EXCERPTED RECORDS ▸
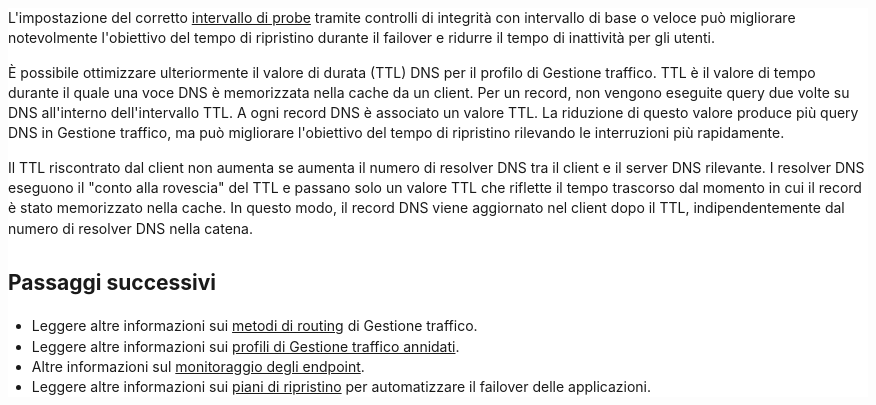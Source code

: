 L'impostazione del corretto [intervallo di probe](../traffic-manager/traffic-manager-monitoring.md) tramite controlli di integrità con intervallo di base o veloce può migliorare notevolmente l'obiettivo del tempo di ripristino durante il failover e ridurre il tempo di inattività per gli utenti.

È possibile ottimizzare ulteriormente il valore di durata (TTL) DNS per il profilo di Gestione traffico. TTL è il valore di tempo durante il quale una voce DNS è memorizzata nella cache da un client. Per un record, non vengono eseguite query due volte su DNS all'interno dell'intervallo TTL. A ogni record DNS è associato un valore TTL. La riduzione di questo valore produce più query DNS in Gestione traffico, ma può migliorare l'obiettivo del tempo di ripristino rilevando le interruzioni più rapidamente.

Il TTL riscontrato dal client non aumenta se aumenta il numero di resolver DNS tra il client e il server DNS rilevante. I resolver DNS eseguono il "conto alla rovescia" del TTL e passano solo un valore TTL che riflette il tempo trascorso dal momento in cui il record è stato memorizzato nella cache. In questo modo, il record DNS viene aggiornato nel client dopo il TTL, indipendentemente dal numero di resolver DNS nella catena.

## <a name="next-steps"></a>Passaggi successivi
- Leggere altre informazioni sui [metodi di routing](../traffic-manager/traffic-manager-routing-methods.md) di Gestione traffico.
- Leggere altre informazioni sui [profili di Gestione traffico annidati](../traffic-manager/traffic-manager-nested-profiles.md).
- Altre informazioni sul [monitoraggio degli endpoint](../traffic-manager/traffic-manager-monitoring.md).
- Leggere altre informazioni sui [piani di ripristino](site-recovery-create-recovery-plans.md) per automatizzare il failover delle applicazioni.
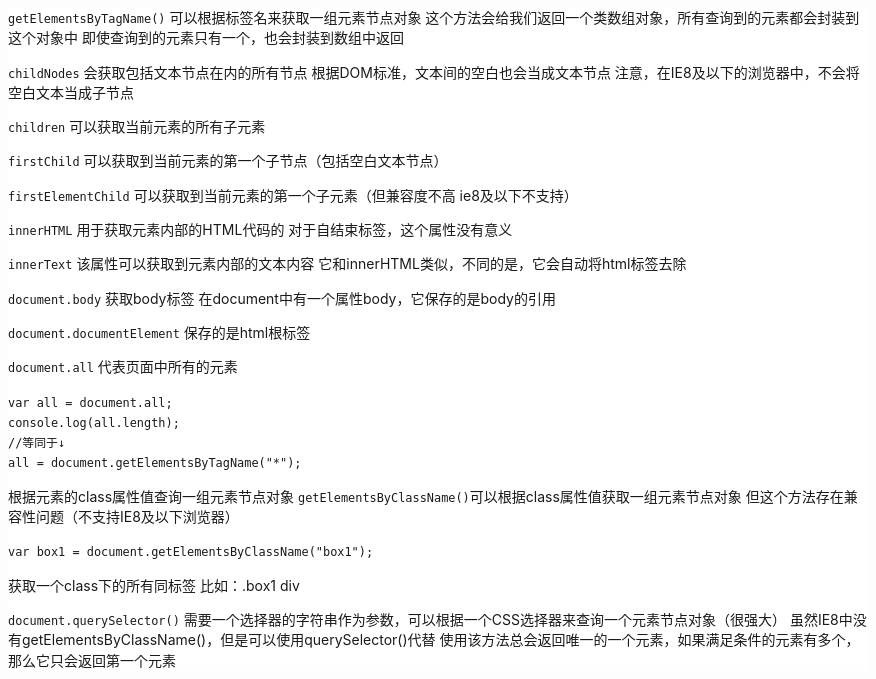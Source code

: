 `getElementsByTagName()`
可以根据标签名来获取一组元素节点对象
这个方法会给我们返回一个类数组对象，所有查询到的元素都会封装到这个对象中
即使查询到的元素只有一个，也会封装到数组中返回

`childNodes`
会获取包括文本节点在内的所有节点
根据DOM标准，文本间的空白也会当成文本节点
注意，在IE8及以下的浏览器中，不会将空白文本当成子节点

`children`
可以获取当前元素的所有子元素

`firstChild`
可以获取到当前元素的第一个子节点（包括空白文本节点）

`firstElementChild`
可以获取到当前元素的第一个子元素（但兼容度不高 ie8及以下不支持）

`innerHTML`
用于获取元素内部的HTML代码的
对于自结束标签，这个属性没有意义

`innerText`
该属性可以获取到元素内部的文本内容
它和innerHTML类似，不同的是，它会自动将html标签去除

`document.body`
获取body标签
在document中有一个属性body，它保存的是body的引用

`document.documentElement`
保存的是html根标签

`document.all`
代表页面中所有的元素

```
var all = document.all;
console.log(all.length);
//等同于↓
all = document.getElementsByTagName("*");
```

根据元素的class属性值查询一组元素节点对象
`getElementsByClassName()`可以根据class属性值获取一组元素节点对象
但这个方法存在兼容性问题（不支持IE8及以下浏览器）

```
var box1 = document.getElementsByClassName("box1");
```

获取一个class下的所有同标签
比如：.box1 div

`document.querySelector()`
需要一个选择器的字符串作为参数，可以根据一个CSS选择器来查询一个元素节点对象（很强大）
虽然IE8中没有getElementsByClassName()，但是可以使用querySelector()代替
使用该方法总会返回唯一的一个元素，如果满足条件的元素有多个，那么它只会返回第一个元素

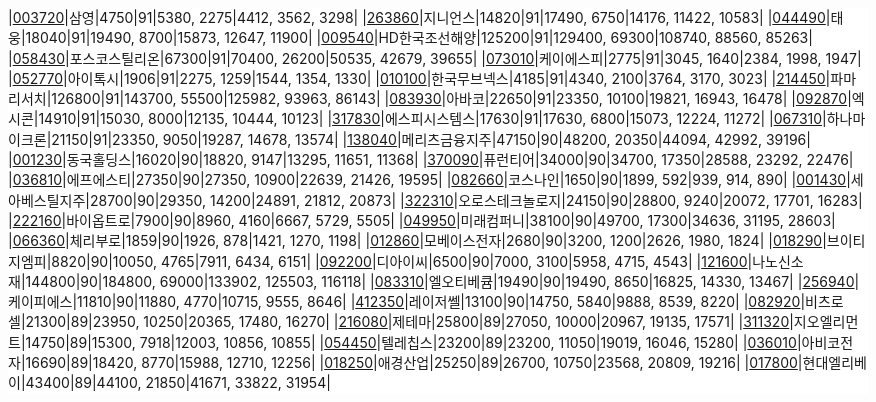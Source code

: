 |[003720](https://finance.daum.net/quotes/A003720)|삼영|4750|91|5380, 2275|4412, 3562, 3298|
|[263860](https://finance.daum.net/quotes/A263860)|지니언스|14820|91|17490, 6750|14176, 11422, 10583|
|[044490](https://finance.daum.net/quotes/A044490)|태웅|18040|91|19490, 8700|15873, 12647, 11900|
|[009540](https://finance.daum.net/quotes/A009540)|HD한국조선해양|125200|91|129400, 69300|108740, 88560, 85263|
|[058430](https://finance.daum.net/quotes/A058430)|포스코스틸리온|67300|91|70400, 26200|50535, 42679, 39655|
|[073010](https://finance.daum.net/quotes/A073010)|케이에스피|2775|91|3045, 1640|2384, 1998, 1947|
|[052770](https://finance.daum.net/quotes/A052770)|아이톡시|1906|91|2275, 1259|1544, 1354, 1330|
|[010100](https://finance.daum.net/quotes/A010100)|한국무브넥스|4185|91|4340, 2100|3764, 3170, 3023|
|[214450](https://finance.daum.net/quotes/A214450)|파마리서치|126800|91|143700, 55500|125982, 93963, 86143|
|[083930](https://finance.daum.net/quotes/A083930)|아바코|22650|91|23350, 10100|19821, 16943, 16478|
|[092870](https://finance.daum.net/quotes/A092870)|엑시콘|14910|91|15030, 8000|12135, 10444, 10123|
|[317830](https://finance.daum.net/quotes/A317830)|에스피시스템스|17630|91|17630, 6800|15073, 12224, 11272|
|[067310](https://finance.daum.net/quotes/A067310)|하나마이크론|21150|91|23350, 9050|19287, 14678, 13574|
|[138040](https://finance.daum.net/quotes/A138040)|메리츠금융지주|47150|90|48200, 20350|44094, 42992, 39196|
|[001230](https://finance.daum.net/quotes/A001230)|동국홀딩스|16020|90|18820, 9147|13295, 11651, 11368|
|[370090](https://finance.daum.net/quotes/A370090)|퓨런티어|34000|90|34700, 17350|28588, 23292, 22476|
|[036810](https://finance.daum.net/quotes/A036810)|에프에스티|27350|90|27350, 10900|22639, 21426, 19595|
|[082660](https://finance.daum.net/quotes/A082660)|코스나인|1650|90|1899, 592|939, 914, 890|
|[001430](https://finance.daum.net/quotes/A001430)|세아베스틸지주|28700|90|29350, 14200|24891, 21812, 20873|
|[322310](https://finance.daum.net/quotes/A322310)|오로스테크놀로지|24150|90|28800, 9240|20072, 17701, 16283|
|[222160](https://finance.daum.net/quotes/A222160)|바이옵트로|7900|90|8960, 4160|6667, 5729, 5505|
|[049950](https://finance.daum.net/quotes/A049950)|미래컴퍼니|38100|90|49700, 17300|34636, 31195, 28603|
|[066360](https://finance.daum.net/quotes/A066360)|체리부로|1859|90|1926, 878|1421, 1270, 1198|
|[012860](https://finance.daum.net/quotes/A012860)|모베이스전자|2680|90|3200, 1200|2626, 1980, 1824|
|[018290](https://finance.daum.net/quotes/A018290)|브이티지엠피|8820|90|10050, 4765|7911, 6434, 6151|
|[092200](https://finance.daum.net/quotes/A092200)|디아이씨|6500|90|7000, 3100|5958, 4715, 4543|
|[121600](https://finance.daum.net/quotes/A121600)|나노신소재|144800|90|184800, 69000|133902, 125503, 116118|
|[083310](https://finance.daum.net/quotes/A083310)|엘오티베큠|19490|90|19490, 8650|16825, 14330, 13467|
|[256940](https://finance.daum.net/quotes/A256940)|케이피에스|11810|90|11880, 4770|10715, 9555, 8646|
|[412350](https://finance.daum.net/quotes/A412350)|레이저쎌|13100|90|14750, 5840|9888, 8539, 8220|
|[082920](https://finance.daum.net/quotes/A082920)|비츠로셀|21300|89|23950, 10250|20365, 17480, 16270|
|[216080](https://finance.daum.net/quotes/A216080)|제테마|25800|89|27050, 10000|20967, 19135, 17571|
|[311320](https://finance.daum.net/quotes/A311320)|지오엘리먼트|14750|89|15300, 7918|12003, 10856, 10855|
|[054450](https://finance.daum.net/quotes/A054450)|텔레칩스|23200|89|23200, 11050|19019, 16046, 15280|
|[036010](https://finance.daum.net/quotes/A036010)|아비코전자|16690|89|18420, 8770|15988, 12710, 12256|
|[018250](https://finance.daum.net/quotes/A018250)|애경산업|25250|89|26700, 10750|23568, 20809, 19216|
|[017800](https://finance.daum.net/quotes/A017800)|현대엘리베이|43400|89|44100, 21850|41671, 33822, 31954|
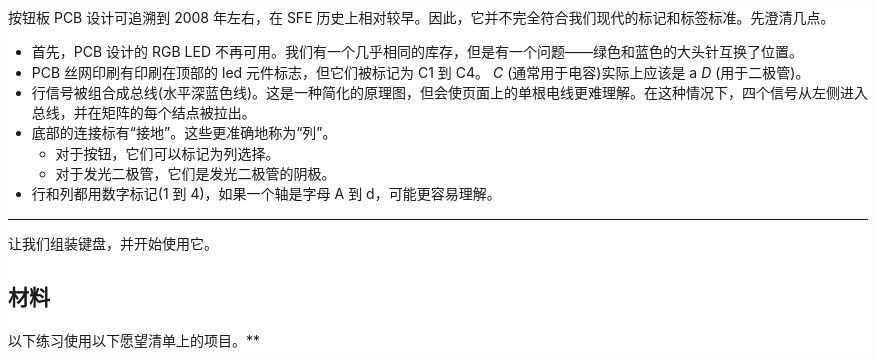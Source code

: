 按钮板 PCB 设计可追溯到 2008 年左右，在 SFE 历史上相对较早。因此，它并不完全符合我们现代的标记和标签标准。先澄清几点。

*   首先，PCB 设计的 RGB LED 不再可用。我们有一个几乎相同的库存，但是有一个问题——绿色和蓝色的大头针互换了位置。
*   PCB 丝网印刷有印刷在顶部的 led 元件标志，但它们被标记为 C1 到 C4。 *C* (通常用于电容)实际上应该是 a *D* (用于二极管)。
*   行信号被组合成总线(水平深蓝色线)。这是一种简化的原理图，但会使页面上的单根电线更难理解。在这种情况下，四个信号从左侧进入总线，并在矩阵的每个结点被拉出。
*   底部的连接标有“接地”。这些更准确地称为“列”。
    *   对于按钮，它们可以标记为列选择。
    *   对于发光二极管，它们是发光二极管的阴极。
*   行和列都用数字标记(1 到 4)，如果一个轴是字母 A 到 d，可能更容易理解。

* * *

让我们组装键盘，并开始使用它。

## 材料

以下练习使用以下愿望清单上的项目。**
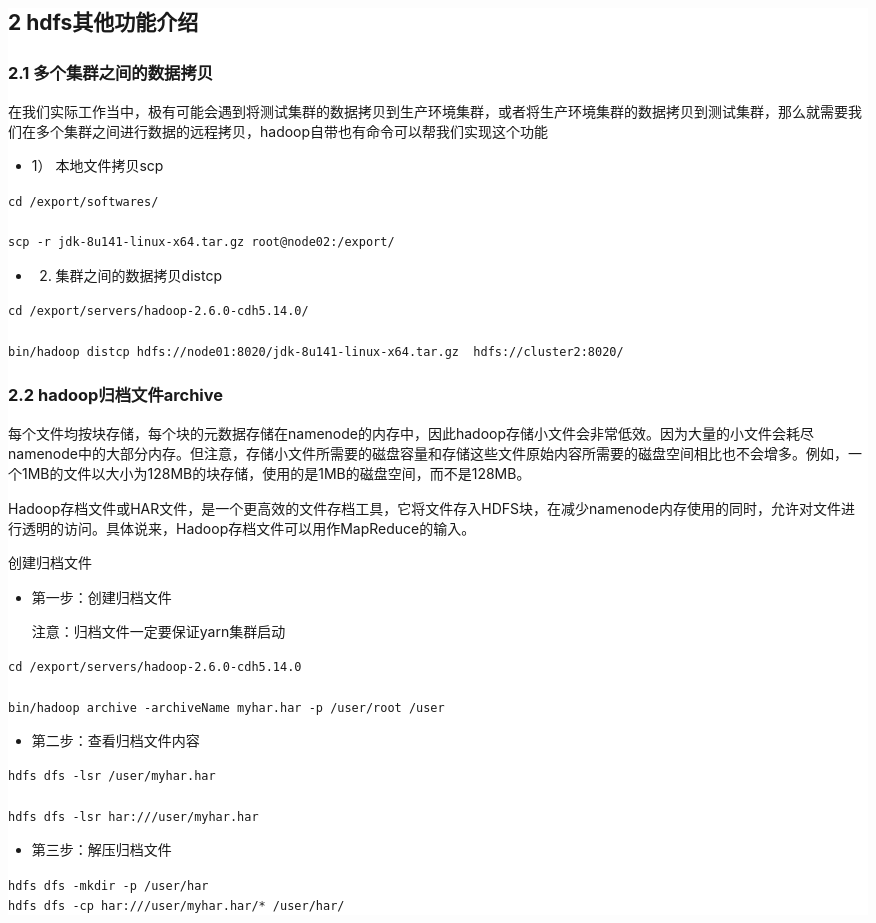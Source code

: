## 2 hdfs其他功能介绍

### 2.1 多个集群之间的数据拷贝

​	在我们实际工作当中，极有可能会遇到将测试集群的数据拷贝到生产环境集群，或者将生产环境集群的数据拷贝到测试集群，那么就需要我们在多个集群之间进行数据的远程拷贝，hadoop自带也有命令可以帮我们实现这个功能

* 1） 本地文件拷贝scp

```
cd /export/softwares/

scp -r jdk-8u141-linux-x64.tar.gz root@node02:/export/
```

* 2) 集群之间的数据拷贝distcp

```
cd /export/servers/hadoop-2.6.0-cdh5.14.0/

bin/hadoop distcp hdfs://node01:8020/jdk-8u141-linux-x64.tar.gz  hdfs://cluster2:8020/
```

### 2.2 hadoop归档文件archive

​	每个文件均按块存储，每个块的元数据存储在namenode的内存中，因此hadoop存储小文件会非常低效。因为大量的小文件会耗尽namenode中的大部分内存。但注意，存储小文件所需要的磁盘容量和存储这些文件原始内容所需要的磁盘空间相比也不会增多。例如，一个1MB的文件以大小为128MB的块存储，使用的是1MB的磁盘空间，而不是128MB。

​	Hadoop存档文件或HAR文件，是一个更高效的文件存档工具，它将文件存入HDFS块，在减少namenode内存使用的同时，允许对文件进行透明的访问。具体说来，Hadoop存档文件可以用作MapReduce的输入。

创建归档文件

* 第一步：创建归档文件

  注意：归档文件一定要保证yarn集群启动

```
cd /export/servers/hadoop-2.6.0-cdh5.14.0

bin/hadoop archive -archiveName myhar.har -p /user/root /user

```

* 第二步：查看归档文件内容

```
hdfs dfs -lsr /user/myhar.har

hdfs dfs -lsr har:///user/myhar.har
```

* 第三步：解压归档文件

```
hdfs dfs -mkdir -p /user/har
hdfs dfs -cp har:///user/myhar.har/* /user/har/
```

HOW TO COMPLETE THIS TASK ▸
All that belongs in your answer is the stretch of entries above from the line with "26200|50535, 42679, 39655|" through the line with "3100|5958, 4715, 4543|", printed exactly.

EXERCISE ANSWER ▸
|[058430](https://finance.daum.net/quotes/A058430)|포스코스틸리온|67300|91|70400, 26200|50535, 42679, 39655|
|[073010](https://finance.daum.net/quotes/A073010)|케이에스피|2775|91|3045, 1640|2384, 1998, 1947|
|[052770](https://finance.daum.net/quotes/A052770)|아이톡시|1906|91|2275, 1259|1544, 1354, 1330|
|[010100](https://finance.daum.net/quotes/A010100)|한국무브넥스|4185|91|4340, 2100|3764, 3170, 3023|
|[214450](https://finance.daum.net/quotes/A214450)|파마리서치|126800|91|143700, 55500|125982, 93963, 86143|
|[083930](https://finance.daum.net/quotes/A083930)|아바코|22650|91|23350, 10100|19821, 16943, 16478|
|[092870](https://finance.daum.net/quotes/A092870)|엑시콘|14910|91|15030, 8000|12135, 10444, 10123|
|[317830](https://finance.daum.net/quotes/A317830)|에스피시스템스|17630|91|17630, 6800|15073, 12224, 11272|
|[067310](https://finance.daum.net/quotes/A067310)|하나마이크론|21150|91|23350, 9050|19287, 14678, 13574|
|[138040](https://finance.daum.net/quotes/A138040)|메리츠금융지주|47150|90|48200, 20350|44094, 42992, 39196|
|[001230](https://finance.daum.net/quotes/A001230)|동국홀딩스|16020|90|18820, 9147|13295, 11651, 11368|
|[370090](https://finance.daum.net/quotes/A370090)|퓨런티어|34000|90|34700, 17350|28588, 23292, 22476|
|[036810](https://finance.daum.net/quotes/A036810)|에프에스티|27350|90|27350, 10900|22639, 21426, 19595|
|[082660](https://finance.daum.net/quotes/A082660)|코스나인|1650|90|1899, 592|939, 914, 890|
|[001430](https://finance.daum.net/quotes/A001430)|세아베스틸지주|28700|90|29350, 14200|24891, 21812, 20873|
|[322310](https://finance.daum.net/quotes/A322310)|오로스테크놀로지|24150|90|28800, 9240|20072, 17701, 16283|
|[222160](https://finance.daum.net/quotes/A222160)|바이옵트로|7900|90|8960, 4160|6667, 5729, 5505|
|[049950](https://finance.daum.net/quotes/A049950)|미래컴퍼니|38100|90|49700, 17300|34636, 31195, 28603|
|[066360](https://finance.daum.net/quotes/A066360)|체리부로|1859|90|1926, 878|1421, 1270, 1198|
|[012860](https://finance.daum.net/quotes/A012860)|모베이스전자|2680|90|3200, 1200|2626, 1980, 1824|
|[018290](https://finance.daum.net/quotes/A018290)|브이티지엠피|8820|90|10050, 4765|7911, 6434, 6151|
|[092200](https://finance.daum.net/quotes/A092200)|디아이씨|6500|90|7000, 3100|5958, 4715, 4543|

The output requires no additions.